Show every line of the records below that contains the word "which".
----- RECORDS TO PROCESS -----
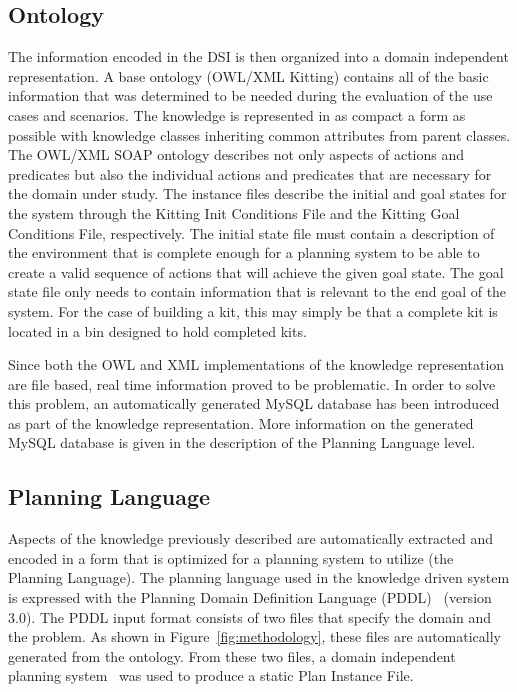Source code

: \subsection{Ontology}
\label{sub:ontology}
The information encoded in the DSI is then organized into a domain
independent representation. A base ontology (\textsf{OWL/XML Kitting})
contains all of the basic information that was determined to be needed
during the evaluation of the use cases and scenarios. The knowledge is
represented in as compact a form as possible with knowledge classes
inheriting common attributes from parent classes. The \textsf{OWL/XML SOAP}
ontology describes not only aspects of actions and predicates but also the
individual actions and predicates that are necessary for the domain under
study. The instance files describe the initial and goal states for the
system through the \textsf{Kitting Init Conditions File} and the
\textsf{Kitting Goal Conditions File}, respectively. The initial state file
must contain a description of the environment that is complete enough for a
planning system to be able to create a valid sequence of actions that will
achieve the given goal state. The goal state file only needs to contain
information that is relevant to the end goal of the system. For the case of building a kit, this may simply be that a complete kit is located in a bin designed to hold completed kits.

Since both the OWL and XML implementations of the knowledge representation are file based, real time information proved to be problematic. In order to solve this problem, an automatically generated MySQL database has been introduced as part of the knowledge representation. More information on the generated MySQL database is given in the description of the Planning Language level.


\subsection{Planning Language}
Aspects of the knowledge previously described are automatically extracted and encoded in a form
that is optimized for a planning system to utilize (the Planning Language).
The planning language used in the knowledge driven system is expressed with
the Planning Domain Definition Language (PDDL)~\cite{PDDL} (version 3.0).
The PDDL input format consists of two files that specify the domain and the
problem. As shown in Figure~\ref{fig:methodology}, these files are
automatically generated from the ontology. From
these two files, a domain independent planning
system~\cite{Coles.ICAPS.2010} was used to produce a static \textsf{Plan Instance File}.

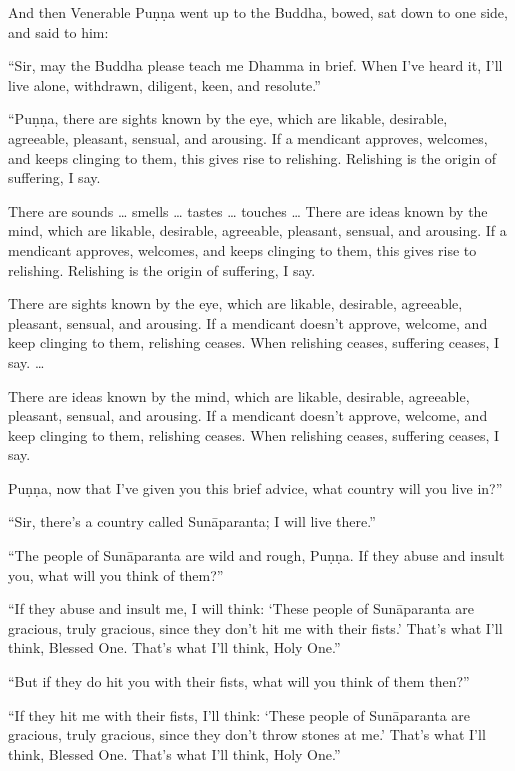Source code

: \documentclass[12pt,openany]{book}%
\begin{document}
And then Venerable \textsanskrit{Puṇṇa} went up to the Buddha, bowed, sat down to one side, and said to him: 

“Sir, may the Buddha please teach me Dhamma in brief. When I’ve heard it, I’ll live alone, withdrawn, diligent, keen, and resolute.” 

“\textsanskrit{Puṇṇa}, there are sights known by the eye, which are likable, desirable, agreeable, pleasant, sensual, and arousing. If a mendicant approves, welcomes, and keeps clinging to them, this gives rise to relishing. Relishing is the origin of suffering, I say. 

There are sounds … smells … tastes … touches … There are ideas known by the mind, which are likable, desirable, agreeable, pleasant, sensual, and arousing. If a mendicant approves, welcomes, and keeps clinging to them, this gives rise to relishing. Relishing is the origin of suffering, I say. 

There are sights known by the eye, which are likable, desirable, agreeable, pleasant, sensual, and arousing. If a mendicant doesn’t approve, welcome, and keep clinging to them, relishing ceases. When relishing ceases, suffering ceases, I say. … 

There are ideas known by the mind, which are likable, desirable, agreeable, pleasant, sensual, and arousing. If a mendicant doesn’t approve, welcome, and keep clinging to them, relishing ceases. When relishing ceases, suffering ceases, I say. 

\textsanskrit{Puṇṇa}, now that I’ve given you this brief advice, what country will you live in?” 

“Sir, there’s a country called \textsanskrit{Sunāparanta}; I will live there.” 

“The people of \textsanskrit{Sunāparanta} are wild and rough, \textsanskrit{Puṇṇa}. If they abuse and insult you, what will you think of them?” 

“If they abuse and insult me, I will think: ‘These people of \textsanskrit{Sunāparanta} are gracious, truly gracious, since they don’t hit me with their fists.’ That’s what I’ll think, Blessed One. That’s what I’ll think, Holy One.” 

“But if they do hit you with their fists, what will you think of them then?” 

“If they hit me with their fists, I’ll think: ‘These people of \textsanskrit{Sunāparanta} are gracious, truly gracious, since they don’t throw stones at me.’ That’s what I’ll think, Blessed One. That’s what I’ll think, Holy One.” 
\end{document}
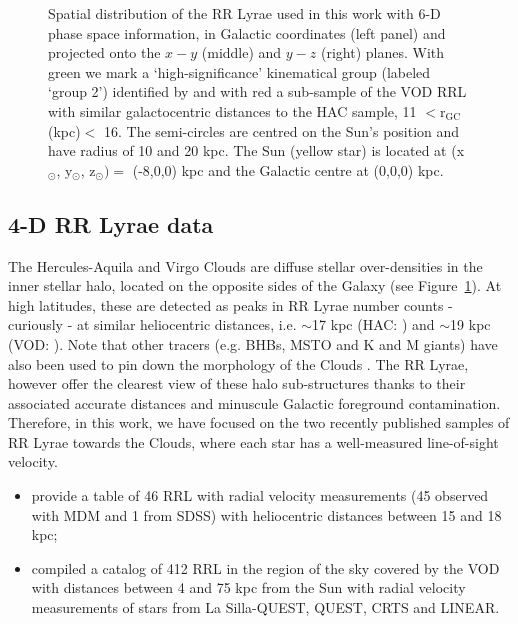 \documentclass[fleqn,usenatbib]{mnras}
\begin{document}
\begin{figure}
	\vspace{-0.45cm}
    \caption{Spatial distribution of the RR Lyrae used in this work with 6-D phase space information, in Galactic coordinates (left panel) and projected onto the $x-y$ (middle) and $y-z$ (right) planes. With green we mark a `high-significance' kinematical group (labeled `group 2') identified by \citet{Vivas2016} and with red a sub-sample of the VOD RRL with similar galactocentric distances to the HAC sample, 11 $<\mathrm{r_{GC}}$ (kpc)$<$ 16. The semi-circles are centred on the Sun's position and have radius of 10 and 20 kpc. The Sun (yellow star) is located at (x$_{\odot}$, y$_{\odot}$, z$_{\odot})= $ (-8,0,0) kpc and the Galactic centre at (0,0,0) kpc.  }
    \label{fig:lb}
\end{figure}
%
%
\subsection{4-D RR Lyrae data}
%
The Hercules-Aquila and Virgo Clouds are diffuse stellar
over-densities in the inner stellar halo, located on the opposite
sides of the Galaxy (see Figure~\ref{fig:lb}). At high latitudes,
these are detected as peaks in RR Lyrae number counts - curiously - at
similar heliocentric distances, i.e. $\sim$17 kpc (HAC:
\citealt{Wa09,Simion2014}) and $\sim$19 kpc (VOD: \citealt{Vivas2006,
  Duffau2014, Vivas2016}). Note that other tracers (e.g. BHBs, MSTO
and K and M giants) have also been used to pin down the morphology of
the Clouds \citep[see
  e.g.][]{Be07,Juric2008,Sharma2010,Bonaca2012,Conroy2018}. The RR
Lyrae, however offer the clearest view of these halo sub-structures
thanks to their associated accurate distances and minuscule Galactic
foreground contamination. Therefore, in this work, we have focused on
the two recently published samples of RR Lyrae towards the Clouds,
where each star has a well-measured line-of-sight velocity.
%
\begin{itemize}
\item \citet{Simion2018} provide a table of 46 RRL with radial
  velocity measurements (45 observed with MDM and 1 from SDSS) with
  heliocentric distances between 15 and 18 kpc;
\item \cite{Vivas2016} compiled a catalog of 412 RRL in the region of
  the sky covered by the VOD with distances between 4 and 75 kpc from
  the Sun with radial velocity measurements of stars from La
  Silla-QUEST, QUEST, CRTS and LINEAR.
\end{itemize}
%
%
\end{document}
-----
RESULT —
“\textsanskrit{Puṇṇa}, there are sights known by the eye, which are likable, desirable, agreeable, pleasant, sensual, and arousing. If a mendicant approves, welcomes, and keeps clinging to them, this gives rise to relishing. Relishing is the origin of suffering, I say. 
There are sounds … smells … tastes … touches … There are ideas known by the mind, which are likable, desirable, agreeable, pleasant, sensual, and arousing. If a mendicant approves, welcomes, and keeps clinging to them, this gives rise to relishing. Relishing is the origin of suffering, I say. 
There are sights known by the eye, which are likable, desirable, agreeable, pleasant, sensual, and arousing. If a mendicant doesn’t approve, welcome, and keep clinging to them, relishing ceases. When relishing ceases, suffering ceases, I say. … 
There are ideas known by the mind, which are likable, desirable, agreeable, pleasant, sensual, and arousing. If a mendicant doesn’t approve, welcome, and keep clinging to them, relishing ceases. When relishing ceases, suffering ceases, I say. 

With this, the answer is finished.